If a bird fall, it is like being able to bring back a token from a dream.
– Vance Bourjaily (1922-2010), from his book The Unnatural Enemy
If a bird fall…
All bird hunting is creative fiction.
Perhaps it seems that way only to me, as a writer who hunts upland birds. (Some would suggest that I am an upland bird hunter who coincidentally writes.)
But for every bird hunter, writer or no, at day’s end, the moment the dog is back in the travel box, the shotgun in the case, the birds in the cooler, and the vest and chaps in a heap in the back of the pickup truck, the hunt goes through a metamorphosis from enactment to history to fantasy.
If some dispassionate observer had followed this hunter unseen, keeping a minute-by-minute log of the day’s events and actions, and if those factual records were compared to the fireside stories the hunter will tell come evening, mellowed by ale or aged in Scotch, his account would bear little resemblance to the observer’s notations.
Be there two or three other hunters in the day’s party, quite likely there would be only passing resemblance in their various narratives.
We compose the saga of the hunt as we go through the day, mentally recording moments and impressions and emotions, calling them up for edit and rewrite as the hunt progresses and its theme takes shape, polishing them to fit the plot, reshaping the action sequences to match the development of the adventure story we want this to be. We do these revisions at each juncture – each memorable event of the day – and then carefully save the improved version in a mental digital file so it can be retrieved and embellished into an even more exciting tale come nightfall.
Hunters achieve renown not so much from their expertise and prowess as from their epic story-telling.
Bird hunters do this, at least I concede I do this, not to grasp the laurel of fleeting fame but to fulfill a longing and a passion for the hunt itself to be a time of joy and wonder, and to prolong memories of bright and shining moments among the hours and days and years that are too often numbingly dull and dispiriting. Our stories evoke much-needed interludes of happiness.

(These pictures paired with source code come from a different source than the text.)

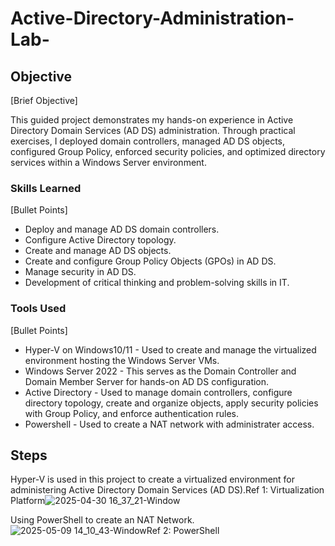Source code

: # Active-Directory-Administration-Lab-

## Objective
[Brief Objective]

This guided project demonstrates my hands-on experience in Active Directory Domain Services (AD DS) administration. Through practical exercises, I deployed domain controllers, managed AD DS objects, configured Group Policy, enforced security policies, and optimized directory services within a Windows Server environment.

### Skills Learned
[Bullet Points]

- Deploy and manage AD DS domain controllers.
- Configure Active Directory topology.
- Create and manage AD DS objects.
- Create and configure Group Policy Objects (GPOs) in AD DS.
- Manage security in AD DS.
- Development of critical thinking and problem-solving skills in IT. 
  

  

### Tools Used
[Bullet Points]

- Hyper-V on Windows10/11 - Used to create and manage the virtualized environment hosting the Windows Server VMs.
- Windows Server 2022 - This serves as the Domain Controller and Domain Member Server for hands-on AD DS configuration.
- Active Directory - Used to manage domain controllers, configure directory topology, create and organize objects, apply security policies with Group Policy, and enforce authentication rules.
- Powershell - Used to create a NAT network with administrater access.



  
 
  

## Steps
Hyper-V is used in this project to create a virtualized environment for administering Active Directory Domain Services (AD DS).Ref 1: Virtualization Platform![2025-04-30 16_37_21-Window](https://github.com/user-attachments/assets/9a9ece78-ebf9-4d6a-bb7f-95cc93fd0af1)


Using PowerShell to create an NAT Network.![2025-05-09 14_10_43-Window](https://github.com/user-attachments/assets/f1e04339-08d8-4ccb-8fc3-dba6c8e0edf0)Ref 2: PowerShell






























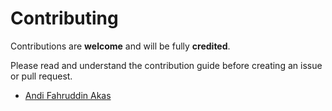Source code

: # Contributing

Contributions are **welcome** and will be fully **credited**.

Please read and understand the contribution guide before creating an issue or pull request.

-   [Andi Fahruddin Akas](https://github.com/andifahruddinakas)
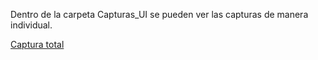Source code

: Dentro de la carpeta Capturas_UI se pueden ver las capturas de manera individual.

[Captura total](https://github.com/rubenTome/APM/blob/main/Capturas_UI/CapturaTotal.svg)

You lift your spirits with that memory of the day your best-ever dog (gone now these five or ten or fifteen years) swept across the wide, shallow saddle between two ridges of low hills in the heart of the Fort Pierre National Grassland, snapped into a marble-statue point , held rigid and trembling as you jogged across two hundred yards of shortgrass prairie to her side, flushed a pod of fourteen prairie chickens, dropped two stone dead with a classic right-left double, and watched the rest fly to the far horizon as their tuk-tuk-tuk alarm calls grew fainter and their beat-beat-beat-glide winged forms became dots in a pale blue Western sky. And of course your dog made two soft-mouthed retrieves to hand.
At least that’s how you remember it. And how you will tell it to your dying day. And why not? It’s your life story, your epic poem; surely you should have the satisfaction of being the heroic figure in a few of the chapters and verses.
We take those euphoric memories out of the file in times of emotional need and inhale them furtively, like those stout cigars we are no longer supposed to enjoy. Complemented by the scent of a wet dog at your feet, the walnut-and-steel contours of a double gun in your hands, and the iridescence of a tuft feathers floating out from your bird vest’s game pocket, they can be compiled into a series of chapters that comprise a novel about the bond between hunter and dog, the camaraderie of long-time hunting companions, the magic and mystery of the game birds, and the wonder and awe of the primal country that is the fantastic landscape for it all.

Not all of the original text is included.